To better put things into perspective, ever wonder why you never see this kind of spray-painted vandalism on the front of buildings while driving or walking by? I hardly ever do, except when walking through these types of alleyways. So who is to say that substances (whether legal or illegal) cannot be used or exchanged in these hidden paths between and behind buildings? It is without a doubt that these things occur every day in D.C., and without proper surveillance either from police force, or from something such as CCTV, these remote locations serve as commonplaces for crime, or for substance abuse. In fact, in an annotated bibliography which you can find here, I discuss an article I had read about a violent crime that took place close to Dupont Circle years ago, where a man was found attempting to hide a gun underneath a garbage bin in an alleyway.
Moving on, below is an interactive map that I made using Google Maps. From my research conducted while visiting the Dupont Circle area, combined with the help of Google Earth, I was able to map out all of the alleyways, backroads, pathways, etc., within the region officially designated as the Dupont Circle District. I made this in hopes of better showing how this network of paths is collectively much more relevant than most people currently believe, and to show how this collectiveness fabricates the commonplace that I am rhetorically connecting to The Dupont Circle Club. It is important to understand however, that I am not suggesting that every single pathway is a commonplace where people go to drink and/or use substances, but rather, suggesting that based off of what I have personally witnessed and also read about, it is fair to assume that many of these pathways likely have been, or will be used at some point to consume or exchange substances (and therefore being the ones that connect to the club).
Some people may just see a bunch of random lines mapped in between buildings and streets. However, this course has really changed my thought process regarding these kinds of things, and so personally, I see a rhetorical network of relating commonplaces that connect to The Dupont Circle Club. What do you see?
Moving on again, part of Jenny Rice‘s, “Keep Austin Weird,” example moreover relates to the commonplaces that I am describing, wherein she describes different types of rhetors in the city of Austin, Texas, and things such as their different purposes, audiences, and so on. Check out the chart below for a visual representation of her ideas.
As you can see, Rice actually refers to local graffiti artists as an example of a rhetor, and thus describes them more in depth. Similar to my example, I am arguing that The Dupont Circle Club organization is a rhetor, with a purpose is of eliminating its clients’ abuse of substances, while its audience is really anybody who is interested in the subject; whether it be people like myself conducting research, potential, current, or past clients of the club, or even just pedestrians walking by the building or the alleyways in Dupont Circle.
Similar to the above diagram, below is one that I made to visually showcase the rhetorical network that I am describing.

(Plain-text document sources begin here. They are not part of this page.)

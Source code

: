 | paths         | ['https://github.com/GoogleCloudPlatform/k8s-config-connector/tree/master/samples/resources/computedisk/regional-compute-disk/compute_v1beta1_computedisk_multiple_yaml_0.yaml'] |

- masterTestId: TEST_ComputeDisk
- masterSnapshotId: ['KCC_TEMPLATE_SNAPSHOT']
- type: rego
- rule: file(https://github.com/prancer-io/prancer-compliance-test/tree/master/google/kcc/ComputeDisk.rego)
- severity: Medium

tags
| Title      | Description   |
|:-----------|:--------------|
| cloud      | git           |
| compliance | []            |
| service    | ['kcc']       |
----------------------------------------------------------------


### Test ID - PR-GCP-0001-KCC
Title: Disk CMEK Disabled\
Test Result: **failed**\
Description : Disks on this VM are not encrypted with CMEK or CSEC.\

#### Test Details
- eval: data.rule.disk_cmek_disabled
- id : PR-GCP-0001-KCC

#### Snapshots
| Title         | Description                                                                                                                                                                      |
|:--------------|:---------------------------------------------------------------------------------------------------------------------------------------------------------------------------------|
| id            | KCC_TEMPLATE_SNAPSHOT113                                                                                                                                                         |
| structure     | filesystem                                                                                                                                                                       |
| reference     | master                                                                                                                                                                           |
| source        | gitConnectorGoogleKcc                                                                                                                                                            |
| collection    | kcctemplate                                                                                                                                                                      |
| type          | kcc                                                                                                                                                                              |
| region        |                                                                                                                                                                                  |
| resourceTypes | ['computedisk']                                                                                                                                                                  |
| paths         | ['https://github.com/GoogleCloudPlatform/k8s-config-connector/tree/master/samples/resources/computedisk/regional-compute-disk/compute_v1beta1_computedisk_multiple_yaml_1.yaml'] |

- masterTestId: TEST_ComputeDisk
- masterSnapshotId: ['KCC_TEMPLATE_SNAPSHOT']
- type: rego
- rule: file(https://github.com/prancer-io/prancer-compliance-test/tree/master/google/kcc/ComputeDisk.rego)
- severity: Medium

All in all, what I am mainly trying to prove is that there is an obvious connection between my aforementioned commonplace, and The Dupont Circle Club. Usually, people tend to think of a connection between two things as that which allows them to support each other, or at least coexist; and from what I have uncovered here, I think that this connection is certainly unusual, but no different. I slightly touched up on this earlier, but the commonplace and the club depend on each other since the commonplace (unfortunately) brings people together at times to partake in certain actions, consequently bringing the same types of people together to support each other in club meetings. It is a network embodied not only D.C., but in nearly every other city in the United States. Furthermore, the subject of whether or not certain substances are acceptable in society is very controversial, especially when discussing substances such as alcohol and marijuana; however, I think that most would agree that substance abuse is not acceptable, and certain substances such as heroin are not acceptable altogether. Therefore, I am shining light on the fact that people who either use unacceptable substances, or any substance in excess (whether it be in the commonplace or not) eventually rely on services such as the club, thus completing the embodied network. Lastly, I would like to say that I hope that you now have an understanding and interest of a rhetorical network that you may have never even thought about or knew existed in the first place. I believe that the, “topos,” in this network can best be described in one word: reliance. Substance abusers find reliance in the collective commonplace, and then often find reliance in a supportive organization like The Dupont Circle Club.
With all that has been said, I would like to end on a more positive note. Although I do believe there is a “dark side,” of Dupont Circle, with countless alleyways hiding things away from most people, there is still hope for a better social space. Similar to how I discussed David Fleming‘s hopefulness for the future in the concluding section of his book, City of Rhetoric, in my reading analysis 5, the future of D.C. seems to be getting brighter. For instance, reporter Dan Reed wrote a great article for Washingtonian, discussing the countless alleyways and hidden pathways in D.C. which are now being restored and transformed into small, walkable markets and places for artistic murals. You can access his article here. It is an article that personally brought some hope to me, and maybe one day another article will be similarly written, but will instead discuss how nearly every single alleyway in D.C. and other major cities in America has been converted into something that betters our society’s social space.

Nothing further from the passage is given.